ASHEVILLE, NC – March 30, 2022 – The decreasing number of COVID-19 infections, hospitalizations, and deaths in the United States has reduced the need for mask and vaccine mandates. However, case numbers are rising in Western Europe from a more transmissible variant of Omicron, called BA.2. A public health tool called wastewater surveillance can provide an early warning, between 3 to 7 days, before individual testing can show that COVID-19 is spreading in a particular community. Wastewater surveillance systems have been previously used to track the spread of other infectious pathogens in a community, like polio in the United States.
The CDC has partnered with local health departments to develop a system to track SARS-CoV-2 levels, the virus that causes COVID-19, in untreated wastewater samples from communities across the country. About 40 to 80 percent of people with COVID infection shed the genetic material from the virus in their feces which is transported in wastewater to treatment stations. The amount of viral load in the wastewater is related to the prevalence of COVID in a community. Changes in the viral load can be used to determine whether community infections are increasing or decreasing. Wastewater surveillance is valuable because most households (almost 80%) are served by municipal wastewater collection systems. However, homes on a septic system (common in rural communities) are not in the surveillance. Therefore, wastewater surveillance may not be accurate in North Carolina where forty to fifty percent of households are connected to septic systems.

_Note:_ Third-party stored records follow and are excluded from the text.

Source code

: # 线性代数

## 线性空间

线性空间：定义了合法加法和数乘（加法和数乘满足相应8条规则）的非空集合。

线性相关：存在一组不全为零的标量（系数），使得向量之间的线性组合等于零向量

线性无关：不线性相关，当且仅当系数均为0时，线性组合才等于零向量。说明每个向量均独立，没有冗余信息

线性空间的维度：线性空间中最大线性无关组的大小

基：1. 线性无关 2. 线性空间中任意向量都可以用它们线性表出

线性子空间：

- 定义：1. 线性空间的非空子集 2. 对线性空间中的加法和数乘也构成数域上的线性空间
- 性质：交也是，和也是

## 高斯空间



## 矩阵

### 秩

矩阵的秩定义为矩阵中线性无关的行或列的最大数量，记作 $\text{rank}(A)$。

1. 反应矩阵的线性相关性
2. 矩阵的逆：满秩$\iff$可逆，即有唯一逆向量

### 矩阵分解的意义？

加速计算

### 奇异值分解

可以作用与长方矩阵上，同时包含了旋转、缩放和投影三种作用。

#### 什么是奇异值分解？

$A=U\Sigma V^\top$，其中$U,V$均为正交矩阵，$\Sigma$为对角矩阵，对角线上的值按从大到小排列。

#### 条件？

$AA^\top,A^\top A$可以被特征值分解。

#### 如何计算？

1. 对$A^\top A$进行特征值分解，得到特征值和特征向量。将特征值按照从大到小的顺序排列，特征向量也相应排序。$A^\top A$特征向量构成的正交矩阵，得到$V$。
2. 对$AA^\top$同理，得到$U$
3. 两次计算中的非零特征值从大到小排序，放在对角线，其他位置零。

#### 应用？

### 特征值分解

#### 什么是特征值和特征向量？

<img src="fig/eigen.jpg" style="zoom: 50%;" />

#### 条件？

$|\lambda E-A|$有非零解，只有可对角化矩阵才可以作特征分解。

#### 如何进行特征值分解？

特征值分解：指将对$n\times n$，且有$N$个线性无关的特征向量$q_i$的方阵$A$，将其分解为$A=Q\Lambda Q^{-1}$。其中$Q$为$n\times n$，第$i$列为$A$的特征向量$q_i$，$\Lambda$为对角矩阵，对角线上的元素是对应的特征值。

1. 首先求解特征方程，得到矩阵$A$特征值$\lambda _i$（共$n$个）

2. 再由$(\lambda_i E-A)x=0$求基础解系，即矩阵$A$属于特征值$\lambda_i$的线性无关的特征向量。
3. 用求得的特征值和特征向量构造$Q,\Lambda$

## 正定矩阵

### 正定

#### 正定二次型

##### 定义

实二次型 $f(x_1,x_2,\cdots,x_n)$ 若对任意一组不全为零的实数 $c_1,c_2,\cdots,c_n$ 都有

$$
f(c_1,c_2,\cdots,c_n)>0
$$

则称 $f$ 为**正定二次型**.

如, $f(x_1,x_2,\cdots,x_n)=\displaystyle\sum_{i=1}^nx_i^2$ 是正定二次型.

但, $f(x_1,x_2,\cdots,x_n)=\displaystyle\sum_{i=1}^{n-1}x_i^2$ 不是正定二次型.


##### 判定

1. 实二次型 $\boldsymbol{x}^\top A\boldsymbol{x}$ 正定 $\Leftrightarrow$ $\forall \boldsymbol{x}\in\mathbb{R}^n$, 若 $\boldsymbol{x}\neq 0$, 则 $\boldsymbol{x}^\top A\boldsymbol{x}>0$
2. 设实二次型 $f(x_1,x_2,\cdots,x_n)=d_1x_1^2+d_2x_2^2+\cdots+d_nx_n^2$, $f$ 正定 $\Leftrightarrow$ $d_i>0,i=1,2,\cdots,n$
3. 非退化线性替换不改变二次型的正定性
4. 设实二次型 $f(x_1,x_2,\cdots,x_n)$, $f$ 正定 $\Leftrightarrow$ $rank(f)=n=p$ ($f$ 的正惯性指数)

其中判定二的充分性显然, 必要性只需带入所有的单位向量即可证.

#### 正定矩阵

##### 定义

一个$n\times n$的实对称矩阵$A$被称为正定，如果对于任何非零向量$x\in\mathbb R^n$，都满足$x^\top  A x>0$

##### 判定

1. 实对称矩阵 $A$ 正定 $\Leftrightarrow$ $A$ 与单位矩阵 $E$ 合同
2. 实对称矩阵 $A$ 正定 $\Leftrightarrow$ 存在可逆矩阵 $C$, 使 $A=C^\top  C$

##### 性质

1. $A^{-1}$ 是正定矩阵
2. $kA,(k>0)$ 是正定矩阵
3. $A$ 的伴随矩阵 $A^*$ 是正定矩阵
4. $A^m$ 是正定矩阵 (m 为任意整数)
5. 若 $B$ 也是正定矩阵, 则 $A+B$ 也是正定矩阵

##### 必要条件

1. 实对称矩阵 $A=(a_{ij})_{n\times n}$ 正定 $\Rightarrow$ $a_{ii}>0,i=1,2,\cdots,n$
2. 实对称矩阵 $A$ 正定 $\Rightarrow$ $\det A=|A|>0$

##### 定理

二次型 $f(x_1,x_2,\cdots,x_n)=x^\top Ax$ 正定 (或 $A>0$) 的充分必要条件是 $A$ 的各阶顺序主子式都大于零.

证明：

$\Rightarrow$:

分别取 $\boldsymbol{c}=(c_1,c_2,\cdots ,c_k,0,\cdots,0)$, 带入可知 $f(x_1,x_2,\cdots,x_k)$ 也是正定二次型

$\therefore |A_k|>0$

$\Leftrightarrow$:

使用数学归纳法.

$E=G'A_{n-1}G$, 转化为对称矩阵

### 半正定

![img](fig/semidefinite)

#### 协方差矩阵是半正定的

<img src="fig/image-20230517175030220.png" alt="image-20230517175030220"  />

The North Carolina Department of Health & Human Services submits the wastewater data from select wastewater treatment plants to the CDC where it is analyzed and sent back to the state. From the state website, the 15-day rate of change of viral load for the Metropolitan Sewer District for Buncombe County is falling at a range of -99% to -10% for the time period of March 2 to March 16th. This is consistent with the community’s decreased case rate one-week later. The CDC website reports that the 15-day rate of change of viral load has dramatically risen at a range of 100% to 999% during the time period one week later ending on March 20. As reported in North Carolina Health News, Amy Kirby, the leader of the CDC’s surveillance system, commented that wastewater surveillance “data are uniquely powerful because they capture the presence of infections from people with and without symptoms.”
Wastewater surveillance can advise communities to adopt preventive public health measures before case rates rise in order to slow COVID-19 spread and to increase the medical system capacitance necessary to withstand a future surge of cases.